Pasta di salmone affumicato e twaróg per panini Recipe
La pasta di salmone affumicato e twaróg è una crema da spalmare elegante ma molto semplice, perfetta per la colazione, la cena o come stuzzichino per un buffet. Ricorda un po’ gli spread di salmone in stile scandinavo, ma in una versione polacca con twaróg e aneto.
To domowa wersja popularnych past z wędzonej ryby, które w Skandynawii trafiają na chleb i krakersy, tu jednak bazą jest polski twaróg zamiast ciężkiego serka śmietankowego.
Questa pasta unisce il sapore intenso e leggermente salato del salmone affumicato con il twaróg cremoso polacco, risultando più leggera rispetto alle classiche creme spalmabili a base di burro. Limone e aneto fresco le conferiscono un tocco scandinavo, ma il gusto rimane comunque molto "di casa nostra": qualcosa a metà tra una pasta di pesce e un formaggio fresco per la colazione.
Dlaczego ta wersja działa
- Twaróg i jogurt tworzą lżejszą, białkową bazę niż klasyczny serek kremowy, więc pasta nie jest przytłaczająca.
- Osuszone, drobno posiekane zioła dodają świeżości i koloru, nie rozwadniając pasty.
- Krojenie łososia zamiast blendowania zachowuje wyczuwalne kawałki ryby i bardziej apetyczną teksturę.
Consigli dello chef
È meglio schiacciare prima il twaróg con lo yogurt fino a ottenere una crema liscia e solo dopo aggiungere il salmone: la pasta sarà più omogenea e ben condita. Trita il salmone finemente, ma non fino a ridurlo in purea, così nei panini si sentiranno piccoli pezzetti distinti; dosa il sale con molta cautela, perché il pesce affumicato è già saporito. Se la pasta deve riposare fino alla sera, aggiungi un po’ meno aneto all’inizio e un pizzico di aneto fresco appena prima di servire, così manterrà colore e profumo.
Come servire
È ottima su pane di segale o baguette croccante, spolverata con altro aneto e pepe nero macinato al momento. A colazione servila con una tazza di caffè nero o tè al limone, mentre per un aperitivo serale con gli amici abbinala a un vino bianco secco ben freddo o a un prosecco. È perfetta anche sulla tavola delle feste o di Pasqua come elegante crema per mini crostini.
Na co uważać
- Nie dodawaj od razu dużo soli – wędzony łosoś bywa bardzo słony i łatwo przesadzić.
- Zbyt mokre zioła rozrzedzą pastę i po schłodzeniu może oddzielić się wodnisty płyn.
Zamienniki
- Jogurt naturalny możesz zastąpić gęstą śmietaną 18%, wtedy pasta będzie bogatsza i bardziej kremowa.
- Zamiast twarogu półtłustego użyj twarogu kremowego lub dobrze odciśniętego serka wiejskiego.
- Koperek można podmienić na drobno posiekaną natkę pietruszki, jeśli ktoś nie lubi koperku.
Ingredienti
- salmone affumicato a freddo - 120 g
- twaróg semigrasso - 200 g
- yogurt naturale o panna acida 18% - 2 cucchiai
- succo di limone appena spremuto - 1 cucchiaio
- aneto fresco - 0.5 mazzo
- erba cipollina facoltativa - 0.25 mazzo
- pepe a piacere
- sale a piacere, con moderazione, il salmone è salato
Preparazione
- Taglia il salmone affumicato a pezzi più piccoli.
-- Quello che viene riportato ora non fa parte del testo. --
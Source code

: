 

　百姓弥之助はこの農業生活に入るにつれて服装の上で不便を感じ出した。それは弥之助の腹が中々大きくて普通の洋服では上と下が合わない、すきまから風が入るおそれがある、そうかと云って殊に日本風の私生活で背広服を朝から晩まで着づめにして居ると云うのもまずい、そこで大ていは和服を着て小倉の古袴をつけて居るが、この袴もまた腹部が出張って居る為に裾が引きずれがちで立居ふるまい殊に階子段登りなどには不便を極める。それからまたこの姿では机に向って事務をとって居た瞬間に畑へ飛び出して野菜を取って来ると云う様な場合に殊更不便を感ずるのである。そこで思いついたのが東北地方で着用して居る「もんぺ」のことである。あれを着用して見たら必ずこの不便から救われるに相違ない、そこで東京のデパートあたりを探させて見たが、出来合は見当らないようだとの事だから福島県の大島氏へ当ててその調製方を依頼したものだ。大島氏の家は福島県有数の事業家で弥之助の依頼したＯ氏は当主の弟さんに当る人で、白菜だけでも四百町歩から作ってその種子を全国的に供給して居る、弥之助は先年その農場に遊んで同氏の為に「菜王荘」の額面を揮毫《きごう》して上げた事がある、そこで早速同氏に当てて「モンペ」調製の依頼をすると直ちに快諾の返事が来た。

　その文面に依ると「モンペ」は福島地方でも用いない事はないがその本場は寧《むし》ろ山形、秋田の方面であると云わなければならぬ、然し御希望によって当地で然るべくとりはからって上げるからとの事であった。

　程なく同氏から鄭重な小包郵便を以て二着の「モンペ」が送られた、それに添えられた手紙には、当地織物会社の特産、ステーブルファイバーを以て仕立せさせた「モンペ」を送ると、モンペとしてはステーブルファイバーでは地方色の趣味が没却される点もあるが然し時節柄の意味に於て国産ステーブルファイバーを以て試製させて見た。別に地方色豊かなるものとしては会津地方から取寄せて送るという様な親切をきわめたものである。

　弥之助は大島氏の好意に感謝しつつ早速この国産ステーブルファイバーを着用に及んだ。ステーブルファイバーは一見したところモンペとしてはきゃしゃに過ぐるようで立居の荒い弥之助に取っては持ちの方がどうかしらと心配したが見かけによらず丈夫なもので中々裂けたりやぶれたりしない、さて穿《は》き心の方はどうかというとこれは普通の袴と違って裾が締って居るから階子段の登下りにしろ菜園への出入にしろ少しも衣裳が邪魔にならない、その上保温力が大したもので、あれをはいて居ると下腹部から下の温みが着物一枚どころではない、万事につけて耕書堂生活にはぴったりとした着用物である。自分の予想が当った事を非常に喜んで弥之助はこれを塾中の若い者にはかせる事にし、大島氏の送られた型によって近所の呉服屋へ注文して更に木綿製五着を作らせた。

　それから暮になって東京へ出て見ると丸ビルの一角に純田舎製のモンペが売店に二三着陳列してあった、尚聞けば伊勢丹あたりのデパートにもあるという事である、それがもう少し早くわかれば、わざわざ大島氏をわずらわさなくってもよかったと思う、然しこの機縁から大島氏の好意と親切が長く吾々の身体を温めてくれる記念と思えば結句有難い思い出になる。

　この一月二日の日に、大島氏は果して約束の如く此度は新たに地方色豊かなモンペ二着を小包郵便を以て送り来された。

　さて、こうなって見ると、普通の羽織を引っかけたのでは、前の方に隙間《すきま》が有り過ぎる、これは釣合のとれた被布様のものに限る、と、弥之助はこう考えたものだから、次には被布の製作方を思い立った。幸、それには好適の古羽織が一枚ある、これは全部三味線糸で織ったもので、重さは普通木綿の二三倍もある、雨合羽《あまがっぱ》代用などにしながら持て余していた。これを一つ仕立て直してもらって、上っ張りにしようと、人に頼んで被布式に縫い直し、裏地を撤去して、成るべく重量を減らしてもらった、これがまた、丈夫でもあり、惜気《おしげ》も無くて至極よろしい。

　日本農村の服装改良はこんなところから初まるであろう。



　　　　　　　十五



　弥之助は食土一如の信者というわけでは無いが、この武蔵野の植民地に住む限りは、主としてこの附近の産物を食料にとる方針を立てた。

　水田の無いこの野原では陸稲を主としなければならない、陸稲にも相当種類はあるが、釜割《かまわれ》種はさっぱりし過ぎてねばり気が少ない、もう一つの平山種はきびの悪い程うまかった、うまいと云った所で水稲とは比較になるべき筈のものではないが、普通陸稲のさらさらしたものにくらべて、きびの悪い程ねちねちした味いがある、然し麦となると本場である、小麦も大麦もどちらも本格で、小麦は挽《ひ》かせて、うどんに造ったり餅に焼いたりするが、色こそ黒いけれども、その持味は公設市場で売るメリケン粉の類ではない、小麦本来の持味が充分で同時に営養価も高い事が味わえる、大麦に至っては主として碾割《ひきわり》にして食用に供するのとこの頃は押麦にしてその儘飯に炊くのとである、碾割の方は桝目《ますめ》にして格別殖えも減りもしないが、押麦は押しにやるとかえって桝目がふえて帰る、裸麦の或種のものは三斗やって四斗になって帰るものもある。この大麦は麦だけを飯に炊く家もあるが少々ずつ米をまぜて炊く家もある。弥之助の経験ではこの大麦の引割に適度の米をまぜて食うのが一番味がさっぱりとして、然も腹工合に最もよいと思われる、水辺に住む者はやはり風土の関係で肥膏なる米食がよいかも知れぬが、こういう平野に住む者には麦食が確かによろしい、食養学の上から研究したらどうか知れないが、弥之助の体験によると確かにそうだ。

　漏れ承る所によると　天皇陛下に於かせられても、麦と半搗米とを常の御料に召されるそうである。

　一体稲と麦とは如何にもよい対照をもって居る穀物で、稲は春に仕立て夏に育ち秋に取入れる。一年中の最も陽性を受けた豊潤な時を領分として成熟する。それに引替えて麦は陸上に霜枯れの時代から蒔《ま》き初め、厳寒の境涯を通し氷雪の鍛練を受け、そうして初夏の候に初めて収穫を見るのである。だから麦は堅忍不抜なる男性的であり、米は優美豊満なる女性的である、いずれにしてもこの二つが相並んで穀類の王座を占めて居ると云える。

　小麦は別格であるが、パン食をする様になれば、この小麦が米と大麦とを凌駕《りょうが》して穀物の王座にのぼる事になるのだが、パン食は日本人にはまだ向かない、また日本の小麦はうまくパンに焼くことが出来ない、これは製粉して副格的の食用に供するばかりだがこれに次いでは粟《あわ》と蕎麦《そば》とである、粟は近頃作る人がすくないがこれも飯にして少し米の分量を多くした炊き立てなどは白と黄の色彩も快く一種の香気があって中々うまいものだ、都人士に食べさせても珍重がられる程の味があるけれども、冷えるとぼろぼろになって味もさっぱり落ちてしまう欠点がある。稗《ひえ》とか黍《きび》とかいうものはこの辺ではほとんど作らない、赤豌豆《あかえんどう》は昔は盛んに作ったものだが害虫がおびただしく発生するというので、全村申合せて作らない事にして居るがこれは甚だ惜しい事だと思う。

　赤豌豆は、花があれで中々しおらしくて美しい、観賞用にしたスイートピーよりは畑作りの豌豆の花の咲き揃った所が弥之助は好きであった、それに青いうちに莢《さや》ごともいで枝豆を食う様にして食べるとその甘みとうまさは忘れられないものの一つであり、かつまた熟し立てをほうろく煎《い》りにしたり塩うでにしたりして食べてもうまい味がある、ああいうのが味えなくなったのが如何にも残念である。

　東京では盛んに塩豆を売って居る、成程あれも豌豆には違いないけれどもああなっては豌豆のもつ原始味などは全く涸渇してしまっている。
Se ha la pelle, rimuovila.
- Metti il twaróg in una ciotola e schiaccialo con una forchetta fino a ottenere una massa liscia.
- Aggiungi al twaróg lo yogurt naturale e il succo di limone. Mescola bene finché il composto diventa cremoso.
- Sciacqua aneto ed erba cipollina, asciugali e tritali finemente.
- Nella ciotola con il twaróg aggiungi il salmone tagliato, l’aneto e l’erba cipollina. Mescola delicatamente, in modo che i pezzi di salmone non si disfino completamente.
- Condisci la pasta con pepe e sale, molto delicatamente: assaggia prima di salare, perché il salmone è già saporito.
- Metti la pasta in frigorifero per almeno 20 minuti, così i sapori si amalgamano. Servi ben fredda.
Conservazione
Conserva la pasta in frigorifero, in un contenitore chiuso, per massimo 2 giorni. Mescola bene prima di servire di nuovo e servi sempre ben fredda.
Di solito preparo questa pasta il venerdì sera, quando so che il sabato mattina nessuno avrà voglia di stare ai fornelli: basta tirare fuori la ciotola dal frigorifero e subito ci sono panini "di lusso". A volte la metto in un vasetto e la porto in campagna, dove la spalmiamo su fette di pane ancora calde dal fuoco.